- Supplied information:
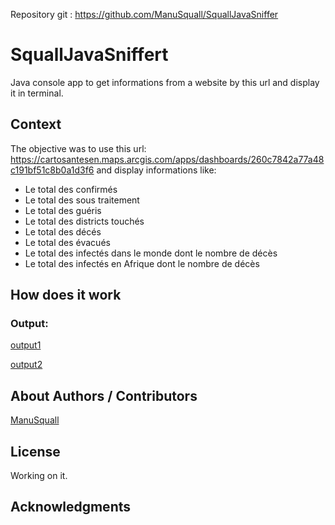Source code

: Repository git : https://github.com/ManuSquall/SquallJavaSniffer
# SquallJavaSniffert

Java console app to get informations from a website by this url and display it in terminal.

## Context

The objective was to use this url: https://cartosantesen.maps.arcgis.com/apps/dashboards/260c7842a77a48c191bf51c8b0a1d3f6 and display informations like:
* Le total des confirmés
* Le total des sous traitement
* Le total des guéris
* Le total des districts touchés
* Le total des décés
* Le total des évacués
* Le total des infectés dans le monde dont le nombre de décès
* Le total des infectés en Afrique dont le nombre de décès

## How does it work

### Output:

[output1](/readme/output1.png)

[output2](/readme/output2.png)

## About Authors / Contributors

[ManuSquall](https://manusquall.azurewebsites.net/)

## License

Working on it.


## Acknowledgments



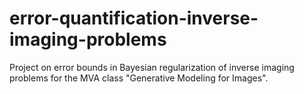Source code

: # error-quantification-inverse-imaging-problems
Project on error bounds in Bayesian regularization of inverse imaging problems for the MVA class "Generative Modeling for Images".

- Directions for this task: Please output every entry exactly as written, apart from the pictures.

- Output for this exercise:
Source code

: Repository git : https://github.com/ManuSquall/SquallJavaSniffer
# SquallJavaSniffert

Java console app to get informations from a website by this url and display it in terminal.

## Context

The objective was to use this url: https://cartosantesen.maps.arcgis.com/apps/dashboards/260c7842a77a48c191bf51c8b0a1d3f6 and display informations like:
* Le total des confirmés
* Le total des sous traitement
* Le total des guéris
* Le total des districts touchés
* Le total des décés
* Le total des évacués
* Le total des infectés dans le monde dont le nombre de décès
* Le total des infectés en Afrique dont le nombre de décès

## How does it work

### Output:

[output1](/readme/output1.png)

[output2](/readme/output2.png)

## About Authors / Contributors

[ManuSquall](https://manusquall.azurewebsites.net/)

## License

Working on it.


## Acknowledgments



Source code

: # error-quantification-inverse-imaging-problems
Project on error bounds in Bayesian regularization of inverse imaging problems for the MVA class "Generative Modeling for Images".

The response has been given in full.